Below are records; say how many of their lines include the word "also", giving nothing but the number.
(Data supplied)
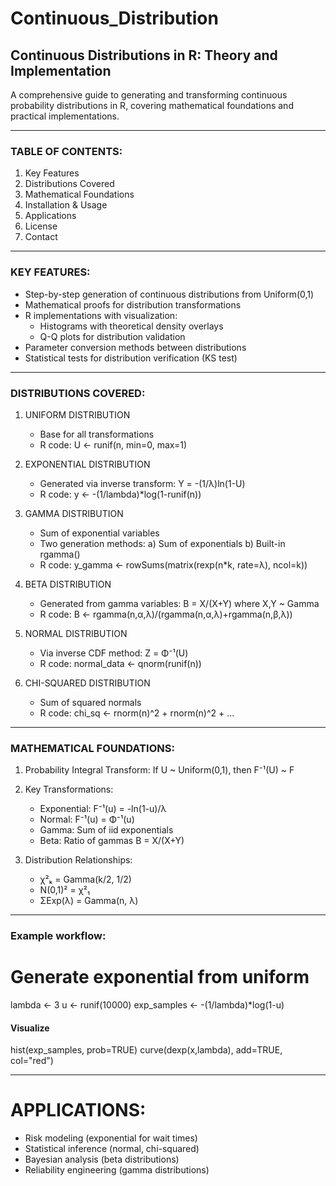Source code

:# Continuous_Distribution
## Continuous Distributions in R: Theory and Implementation

A comprehensive guide to generating and transforming continuous probability distributions in R, covering mathematical foundations and practical implementations.

---

### TABLE OF CONTENTS:
1. Key Features
2. Distributions Covered
3. Mathematical Foundations
4. Installation & Usage
5. Applications
6. License
7. Contact

---

### KEY FEATURES:
- Step-by-step generation of continuous distributions from Uniform(0,1)
- Mathematical proofs for distribution transformations
- R implementations with visualization:
  * Histograms with theoretical density overlays
  * Q-Q plots for distribution validation
- Parameter conversion methods between distributions
- Statistical tests for distribution verification (KS test)

---

### DISTRIBUTIONS COVERED:

1. UNIFORM DISTRIBUTION
   - Base for all transformations
   - R code:
     U <- runif(n, min=0, max=1)

2. EXPONENTIAL DISTRIBUTION
   - Generated via inverse transform:
     Y = -(1/λ)ln(1-U)
   - R code:
     y <- -(1/lambda)*log(1-runif(n))

3. GAMMA DISTRIBUTION
   - Sum of exponential variables
   - Two generation methods:
     a) Sum of exponentials
     b) Built-in rgamma()
   - R code:
     y_gamma <- rowSums(matrix(rexp(n*k, rate=λ), ncol=k))

4. BETA DISTRIBUTION
   - Generated from gamma variables:
     B = X/(X+Y) where X,Y ~ Gamma
   - R code:
     B <- rgamma(n,α,λ)/(rgamma(n,α,λ)+rgamma(n,β,λ))

5. NORMAL DISTRIBUTION
   - Via inverse CDF method:
     Z = Φ⁻¹(U)
   - R code:
     normal_data <- qnorm(runif(n))

6. CHI-SQUARED DISTRIBUTION
   - Sum of squared normals
   - R code:
     chi_sq <- rnorm(n)^2 + rnorm(n)^2 + ...

---

### MATHEMATICAL FOUNDATIONS:
1. Probability Integral Transform:
   If U ~ Uniform(0,1), then F⁻¹(U) ~ F

2. Key Transformations:
   - Exponential: F⁻¹(u) = -ln(1-u)/λ
   - Normal: F⁻¹(u) = Φ⁻¹(u)
   - Gamma: Sum of iid exponentials
   - Beta: Ratio of gammas B = X/(X+Y)

3. Distribution Relationships:
   - χ²ₖ = Gamma(k/2, 1/2)
   - N(0,1)² = χ²₁
   - ΣExp(λ) = Gamma(n, λ)

---

### Example workflow:
# Generate exponential from uniform
lambda <- 3
u <- runif(10000)
exp_samples <- -(1/lambda)*log(1-u)

#### Visualize
hist(exp_samples, prob=TRUE)
curve(dexp(x,lambda), add=TRUE, col="red")

---

# APPLICATIONS:
- Risk modeling (exponential for wait times)
- Statistical inference (normal, chi-squared)
- Bayesian analysis (beta distributions)
- Reliability engineering (gamma distributions)

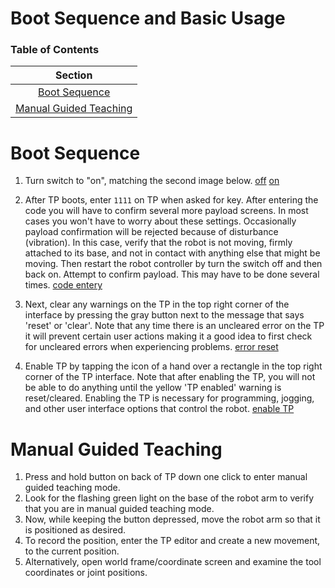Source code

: # Boot Sequence and Basic Usage

### Table of Contents

| Section | 
| :---: | 
| [Boot Sequence](#boot-sequence)
| [Manual Guided Teaching](#manual-guided-teaching)

# Boot Sequence

1. Turn switch to "on", matching the second image below.
[off](images/rc_off.jpg)
[on](images/rc_on.jpg)

2. After TP boots, enter `1111` on TP when asked for key. After entering the code you will have to confirm several more payload screens. In most cases you won't have to worry about these settings. Occasionally payload confirmation will be rejected because of disturbance (vibration). In this case, verify that the robot is not moving, firmly attached to its base, and not in contact with anything else that might be moving. Then restart the robot controller by turn the switch off and then back on. Attempt to confirm payload. This may have to be done several times.
[code entery](images/payload_confirmation_code.jpg)

3. Next, clear any warnings on the TP in the top right corner of the interface by pressing the gray button next to the message that says 'reset' or 'clear'. Note that any time there is an uncleared error on the TP it will prevent certain user actions making it a good idea to first check for uncleared errors when experiencing problems.
[error reset](images/tp_error_reset.jpg)

4. Enable TP by tapping the icon of a hand over a rectangle in the top right corner of the TP interface. Note that after enabling the TP, you will not be able to do anything until the yellow 'TP enabled' warning is reset/cleared. Enabling the TP is necessary for programming, jogging, and other user interface options that control the robot.
[enable TP](images/TP_enabled.jpg)

# Manual Guided Teaching

1. Press and hold button on back of TP down one click to enter manual guided teaching mode.
2. Look for the flashing green light on the base of the robot arm to verify that you are in manual guided teaching mode.
3. Now, while keeping the button depressed, move the robot arm so that it is positioned as desired.
4. To record the position, enter the TP editor and create a new movement, to the current position.
5. Alternatively, open world frame/coordinate screen and examine the tool coordinates or joint positions.
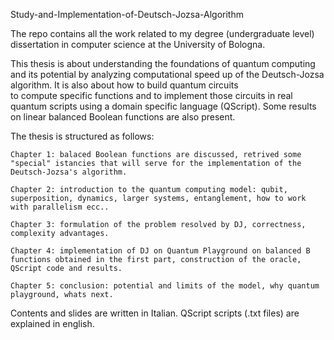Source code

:Study-and-Implementation-of-Deutsch-Jozsa-Algorithm

The repo contains all the work related to my degree (undergraduate level) dissertation in computer science at the University of Bologna.

This thesis is about understanding the foundations of quantum computing and its potential by analyzing computational speed up of the Deutsch-Jozsa algorithm. It is also about how to build quantum circuits  
to compute specific functions and to implement those circuits in real quantum scripts using a domain specific language (QScript). Some results on linear balanced Boolean functions are also present. 

The thesis is structured as follows:

	Chapter 1: balaced Boolean functions are discussed, retrived some "special" istancies that will serve for the implementation of the Deutsch-Jozsa's algorithm.

	Chapter 2: introduction to the quantum computing model: qubit, superposition, dynamics, larger systems, entanglement, how to work with parallelism ecc..

	Chapter 3: formulation of the problem resolved by DJ, correctness, complexity advantages.

	Chapter 4: implementation of DJ on Quantum Playground on balanced B functions obtained in the first part, construction of the oracle, QScript code and results.

	Chapter 5: conclusion: potential and limits of the model, why quantum playground, whats next.   


Contents and slides are written in Italian. QScript scripts (.txt files) are explained in english.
(End Data supplied)
» **The completed task**:
2